Stop feeding our children to sexual predators at school

Schools fall short on screening teachers


Our children are being fed to sexual predators by the very system which is intended to nurture them.

Education departments are ignoring the law and not consulting the National Sexual Offenders Register when making new hires, three provincial education departments have admitted to us.

Such a lack of care partly explains why we are regularly confronted with cases of sexual abuse at school – often in circumstances where a proper background check could have prevented it occurring.

MOST SCHOOLS: Sexual abuse against women and children, and sexual abuse by teachers against pupils, is a phenomenon which seems to be recurring in South Africa, however it Needs to stop.

Take the case of a leading Durban high school that employed as a drama teacher a man who had been convicted of a sexual offence involving a pupil while teaching at a previous school – and then molested two more children in his new job.

This example is sadly not an outlier; it happens with sickening regularity.

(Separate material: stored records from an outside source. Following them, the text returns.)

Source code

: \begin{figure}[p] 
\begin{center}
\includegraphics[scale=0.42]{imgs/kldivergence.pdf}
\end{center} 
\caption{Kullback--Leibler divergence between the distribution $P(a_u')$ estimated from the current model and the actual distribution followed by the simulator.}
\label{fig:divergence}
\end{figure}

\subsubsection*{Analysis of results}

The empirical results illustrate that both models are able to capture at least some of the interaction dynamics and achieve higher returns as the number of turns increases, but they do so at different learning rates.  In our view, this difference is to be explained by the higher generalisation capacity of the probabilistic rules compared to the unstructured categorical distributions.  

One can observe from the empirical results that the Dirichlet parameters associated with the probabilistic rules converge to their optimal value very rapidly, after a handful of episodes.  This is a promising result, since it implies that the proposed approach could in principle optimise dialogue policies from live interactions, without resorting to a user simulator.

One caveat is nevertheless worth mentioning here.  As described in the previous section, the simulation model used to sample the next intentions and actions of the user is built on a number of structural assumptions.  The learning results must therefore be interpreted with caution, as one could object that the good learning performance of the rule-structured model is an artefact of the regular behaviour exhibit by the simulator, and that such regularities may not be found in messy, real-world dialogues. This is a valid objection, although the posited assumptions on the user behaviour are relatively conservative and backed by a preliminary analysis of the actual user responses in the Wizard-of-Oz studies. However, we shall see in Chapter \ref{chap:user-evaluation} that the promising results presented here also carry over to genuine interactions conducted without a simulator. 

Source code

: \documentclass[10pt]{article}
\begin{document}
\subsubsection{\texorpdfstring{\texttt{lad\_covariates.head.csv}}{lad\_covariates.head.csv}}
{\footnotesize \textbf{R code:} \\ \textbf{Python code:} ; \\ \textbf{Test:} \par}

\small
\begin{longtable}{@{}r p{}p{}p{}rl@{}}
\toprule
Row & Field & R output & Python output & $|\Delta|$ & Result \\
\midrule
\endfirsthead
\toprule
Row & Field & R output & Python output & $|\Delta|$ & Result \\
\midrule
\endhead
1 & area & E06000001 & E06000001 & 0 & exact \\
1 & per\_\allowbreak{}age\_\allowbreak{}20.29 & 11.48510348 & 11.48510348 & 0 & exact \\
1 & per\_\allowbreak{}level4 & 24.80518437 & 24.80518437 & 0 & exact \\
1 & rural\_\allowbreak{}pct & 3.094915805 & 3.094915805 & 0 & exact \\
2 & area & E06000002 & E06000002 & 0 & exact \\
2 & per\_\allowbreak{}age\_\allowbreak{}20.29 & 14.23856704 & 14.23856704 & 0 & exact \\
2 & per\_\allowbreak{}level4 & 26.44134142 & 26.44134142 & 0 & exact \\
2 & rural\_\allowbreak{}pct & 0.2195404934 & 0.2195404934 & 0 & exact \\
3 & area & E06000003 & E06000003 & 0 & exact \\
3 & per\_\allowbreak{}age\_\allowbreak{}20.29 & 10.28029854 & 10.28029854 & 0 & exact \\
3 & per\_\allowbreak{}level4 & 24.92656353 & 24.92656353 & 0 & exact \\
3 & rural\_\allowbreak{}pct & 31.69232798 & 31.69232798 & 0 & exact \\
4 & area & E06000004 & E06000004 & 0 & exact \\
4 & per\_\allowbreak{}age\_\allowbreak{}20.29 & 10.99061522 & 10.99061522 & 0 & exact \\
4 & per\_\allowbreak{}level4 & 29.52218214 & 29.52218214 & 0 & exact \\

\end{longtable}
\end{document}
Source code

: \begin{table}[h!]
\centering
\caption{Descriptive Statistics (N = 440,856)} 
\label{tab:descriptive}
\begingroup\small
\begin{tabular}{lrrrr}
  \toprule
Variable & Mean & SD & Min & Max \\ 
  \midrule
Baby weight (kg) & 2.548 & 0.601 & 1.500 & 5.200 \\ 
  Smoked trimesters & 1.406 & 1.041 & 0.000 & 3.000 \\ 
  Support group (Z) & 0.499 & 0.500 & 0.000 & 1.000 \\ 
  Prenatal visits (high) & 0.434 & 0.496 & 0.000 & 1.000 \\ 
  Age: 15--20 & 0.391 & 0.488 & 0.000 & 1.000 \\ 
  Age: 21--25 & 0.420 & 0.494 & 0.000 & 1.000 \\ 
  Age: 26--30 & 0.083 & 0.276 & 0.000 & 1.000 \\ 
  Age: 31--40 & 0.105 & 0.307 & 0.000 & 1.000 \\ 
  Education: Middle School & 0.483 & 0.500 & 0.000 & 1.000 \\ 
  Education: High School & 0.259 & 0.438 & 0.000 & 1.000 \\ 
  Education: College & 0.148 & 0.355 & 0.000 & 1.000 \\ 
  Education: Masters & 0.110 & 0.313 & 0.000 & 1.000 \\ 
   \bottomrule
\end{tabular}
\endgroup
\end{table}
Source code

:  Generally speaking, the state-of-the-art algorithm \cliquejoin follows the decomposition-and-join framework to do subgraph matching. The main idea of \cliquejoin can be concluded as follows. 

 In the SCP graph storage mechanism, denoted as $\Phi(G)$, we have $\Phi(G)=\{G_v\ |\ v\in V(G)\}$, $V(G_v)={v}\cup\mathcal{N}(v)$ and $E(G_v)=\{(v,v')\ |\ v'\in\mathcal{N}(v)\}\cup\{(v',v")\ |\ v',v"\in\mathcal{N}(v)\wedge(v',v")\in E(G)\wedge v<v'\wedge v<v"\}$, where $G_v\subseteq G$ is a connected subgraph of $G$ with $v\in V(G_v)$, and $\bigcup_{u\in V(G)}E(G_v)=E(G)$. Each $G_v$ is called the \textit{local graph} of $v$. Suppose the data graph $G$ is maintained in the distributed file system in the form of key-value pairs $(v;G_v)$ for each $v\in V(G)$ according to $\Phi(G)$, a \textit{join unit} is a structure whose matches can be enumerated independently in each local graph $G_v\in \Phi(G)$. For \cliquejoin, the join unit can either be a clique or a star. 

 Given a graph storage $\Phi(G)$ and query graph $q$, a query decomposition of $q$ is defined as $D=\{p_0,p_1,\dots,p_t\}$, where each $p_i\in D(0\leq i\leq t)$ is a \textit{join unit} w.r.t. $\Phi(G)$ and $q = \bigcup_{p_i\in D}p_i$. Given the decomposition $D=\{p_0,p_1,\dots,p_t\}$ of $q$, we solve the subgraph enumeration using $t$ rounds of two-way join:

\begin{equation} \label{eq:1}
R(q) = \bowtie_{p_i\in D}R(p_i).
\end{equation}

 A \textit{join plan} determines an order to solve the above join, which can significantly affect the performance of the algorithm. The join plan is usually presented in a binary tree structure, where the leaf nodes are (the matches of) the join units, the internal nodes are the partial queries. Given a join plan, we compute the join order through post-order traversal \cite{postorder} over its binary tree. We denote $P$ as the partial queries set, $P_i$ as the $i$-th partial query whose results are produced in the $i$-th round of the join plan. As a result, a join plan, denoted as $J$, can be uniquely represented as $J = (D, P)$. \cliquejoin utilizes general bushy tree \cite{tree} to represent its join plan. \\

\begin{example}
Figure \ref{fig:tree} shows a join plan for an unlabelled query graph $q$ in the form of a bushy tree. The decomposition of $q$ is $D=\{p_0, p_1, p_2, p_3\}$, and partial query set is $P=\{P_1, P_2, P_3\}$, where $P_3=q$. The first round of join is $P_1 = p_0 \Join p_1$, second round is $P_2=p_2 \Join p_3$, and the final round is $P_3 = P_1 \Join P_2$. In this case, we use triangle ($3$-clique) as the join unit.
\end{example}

This is partly because the go-to reference consulted by education departments is the SA Council of Educators’ roll of registered teachers, to where transgressions by teachers are reported.

The council, however, admits that its system is not without substantial flaws and that it finds it difficult to keep track of all cases of misconduct due to uncoordinated reporting channels.

Despite the law requiring that anyone working with children should be screened against various statutory registers, experts in the field say such screening is rare.

The solution to this doesn’t seem to be difficult. It simply requires employers to act with the duty of care that society – and the law – expects of them.

One step in the right direction would be to screen new hires against all possible sources of sexual offenders. It may not stop unknown sexual predators from getting jobs but it would keep previous offenders out of the system and at least some of our children would be safe.